|
|
|
|
|
by magv
2130 days ago
|
|
An interesting concern is that there often is no single piece
of code that has produced the results of a given paper. Often it is a mixture of different (and evolving) versions of
different scripts and programs, with manual steps in between.
Often one starts the calculation with one version of the code,
identifies edge cases where it is slow or inaccurate, develops
it further while the calculations are running, does the next
step (or re-does a previous one) with the new version, possibly
modifying intermediate results manually to fit the structure of
the new code, and so on -- the process it interactive, and not
trivially repeatable.

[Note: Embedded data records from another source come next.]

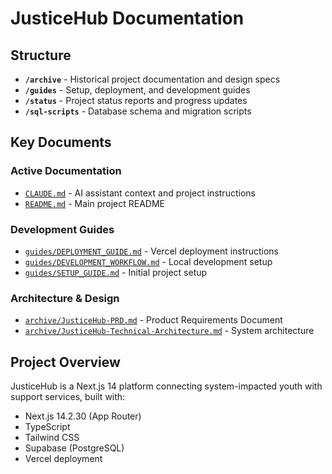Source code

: # JusticeHub Documentation

## Structure

- **`/archive`** - Historical project documentation and design specs
- **`/guides`** - Setup, deployment, and development guides  
- **`/status`** - Project status reports and progress updates
- **`/sql-scripts`** - Database schema and migration scripts

## Key Documents

### Active Documentation
- [`CLAUDE.md`](../CLAUDE.md) - AI assistant context and project instructions
- [`README.md`](../README.md) - Main project README

### Development Guides
- [`guides/DEPLOYMENT_GUIDE.md`](guides/DEPLOYMENT_GUIDE.md) - Vercel deployment instructions
- [`guides/DEVELOPMENT_WORKFLOW.md`](guides/DEVELOPMENT_WORKFLOW.md) - Local development setup
- [`guides/SETUP_GUIDE.md`](guides/SETUP_GUIDE.md) - Initial project setup

### Architecture & Design
- [`archive/JusticeHub-PRD.md`](archive/JusticeHub-PRD.md) - Product Requirements Document
- [`archive/JusticeHub-Technical-Architecture.md`](archive/JusticeHub-Technical-Architecture.md) - System architecture

## Project Overview

JusticeHub is a Next.js 14 platform connecting system-impacted youth with support services, built with:
- Next.js 14.2.30 (App Router)
- TypeScript
- Tailwind CSS
- Supabase (PostgreSQL)
- Vercel deployment
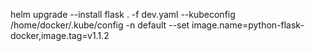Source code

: helm upgrade --install  flask  .  -f dev.yaml --kubeconfig /home/docker/.kube/config  -n default --set image.name=python-flask-docker,image.tag=v1.1.2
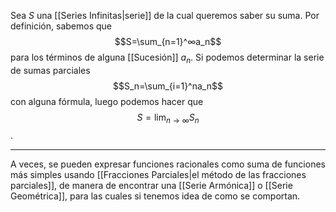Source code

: Sea $S$ una [[Series Infinitas|serie]] de la cual queremos saber su suma. Por definición, sabemos que $$S=\sum_{n=1}^∞a_n$$ para los términos de alguna [[Sucesión]] $a_n$.
Si podemos determinar la serie de sumas parciales$$S_n=\sum_{i=1}^na_n$$con alguna fórmula, luego podemos hacer que $$S=\lim_{n→∞}S_n$$.
***
A veces, se pueden expresar funciones racionales como suma de funciones más simples usando [[Fracciones Parciales|el método de las fracciones parciales]], de manera de encontrar una [[Serie Armónica]] o [[Serie Geométrica]], para las cuales si tenemos idea de como se comportan.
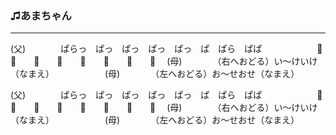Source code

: ### ♫あまちゃん
---
(父)　　　　ぱらっ　ぱっ　ぱっ　ぱっ　ぱっ　ぱ　ぱら　ぱぱ
　　　　　　📣　　📣　　📣　　📣　　📣　　📣　　📣　　📣　
(母)　　　　（右へおどる）い～けいけ（なまえ）　　　　　　
(母)　　　　（左へおどる）お～せおせ（なまえ）　　　　　　

(父)　　　　ぱらっ　ぱっ　ぱっ　ぱっ　ぱっ　ぱ　ぱら　ぱぱ
　　　　　　📣　　📣　　📣　　📣　　📣　　📣　　📣　　📣　
(母)　　　　（右へおどる）い～けいけ（なまえ）　　　　　　
(母)　　　　（左へおどる）お～せおせ（なまえ）　　　　　　
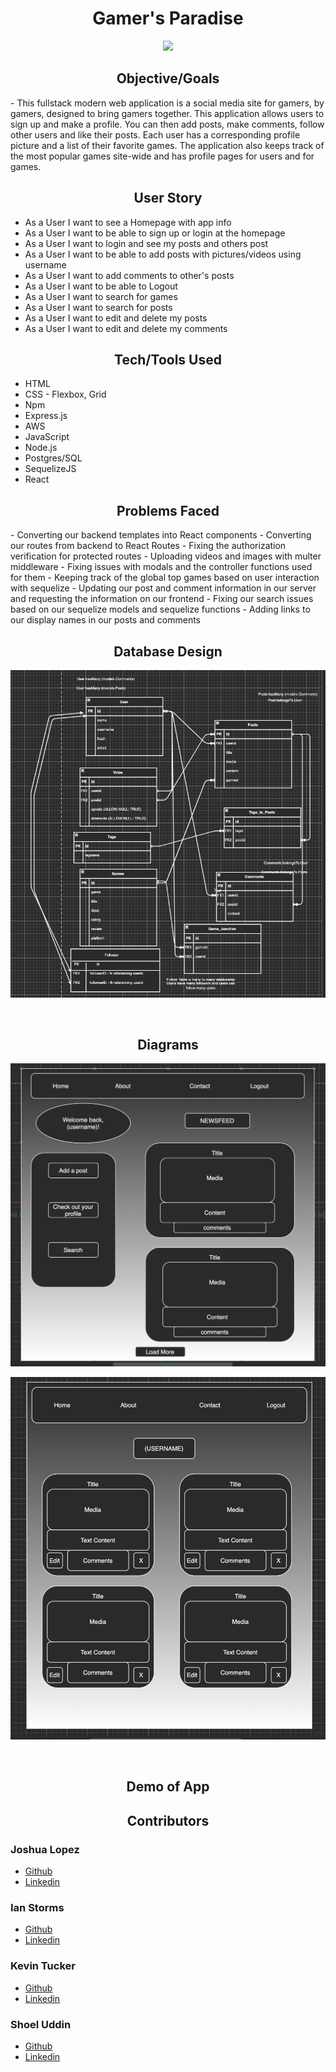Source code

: <h1 align="center"> Gamer's Paradise </h1>

<p align="center"><tb><img  src="https://visitor-badge.glitch.me/badge?page_id=Gamers-Paradise-Capstone"/></tb></p>

<h2 align="center"> Objective/Goals </h2>
- This fullstack modern web application is a social media site for gamers, by gamers, designed to bring gamers together. This application allows users to sign up and make a profile. You can then add posts, make comments, follow other users and like their posts. Each user has a corresponding profile picture and a list of their favorite games. The application also keeps track of the most popular games site-wide and has profile pages for users and for games. 


<h2 align="center"> User Story </h2>

- As a User I want to see a Homepage with app info
- As a User I want to be able to sign up or login at the homepage
- As a User I want to login and see my posts and others post
- As a User I want to be able to add posts with pictures/videos using username 
- As a User I want to add comments to other's posts
- As a User I want to be able to Logout
- As a User I want to search for games 
- As a User I want to search for posts
- As a User I want to edit and delete my posts
- As a User I want to edit and delete my comments



<h2 align="center"> Tech/Tools Used </h2>

- HTML
- CSS - Flexbox, Grid
- Npm
- Express.js
- AWS
- JavaScript
- Node.js
- Postgres/SQL
- SequelizeJS
- React


<h2 align="center"> Problems Faced </h2> 
- Converting our backend templates into React components
- Converting our routes from backend to React Routes
- Fixing the authorization verification for protected routes
- Uploading videos and images with multer middleware
- Fixing issues with modals and the controller functions used for them
- Keeping track of the global top games based on user interaction with sequelize
- Updating our post and comment information in our server and requesting the information on our frontend
- Fixing our search issues based on our sequelize models and sequelize functions
- Adding links to our display names in our posts and comments




<h2 align="center"> Database Design </h2>

![Database Model Relationships](./server/public/images/modeldiagramcapstone.png)

<br>
<h2 align="center"> Diagrams  </h2>

![Newsfeed sketch](./server/public/images/Newsfeed.png)

![Profile sketch](./server/public/images/Profile.png)

<br>
<h2 align="center"> Demo of App </h2>



<h2 align="center"> Contributors </h2>

### Joshua Lopez

- [Github](https://github.com/JoshuaNow)
- [Linkedin](https://www.linkedin.com/in/joshua-lopez-dev/)

### Ian Storms

- [Github](https://github.com/Stormy110)
- [Linkedin](https://www.linkedin.com/in/ianstorms/)

### Kevin Tucker

- [Github](https://github.com/k5tuck)
- [Linkedin](https://www.linkedin.com/in/ktuck18/)

### Shoel Uddin

- [Github](https://github.com/shoel-uddin)
- [Linkedin](https://www.linkedin.com/in/shoel-uddin/)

So the set of code one has at the end is not the code the results
were obtained with: it is just the code with the latest edge case
fixed. Is it able to reproduce the parts of the results that were
obtained before it was written? One hopes so, but given that
advanced research may take months of computer time and machines
with high memory/disk/CPU/GPU/network speed requirements only
available in a given lab -- it is not at all easy to verify. |
|
The kind of interaction you're describing should be frowned upon. It requires the audience to trust the manual data edits are no different than rerunning the analysis. But the researcher should just rerun the analysis.
Also, mixing old and new results is a common problem in manually updated papers. It can be avoided by using reproducible research tools like R Markdown.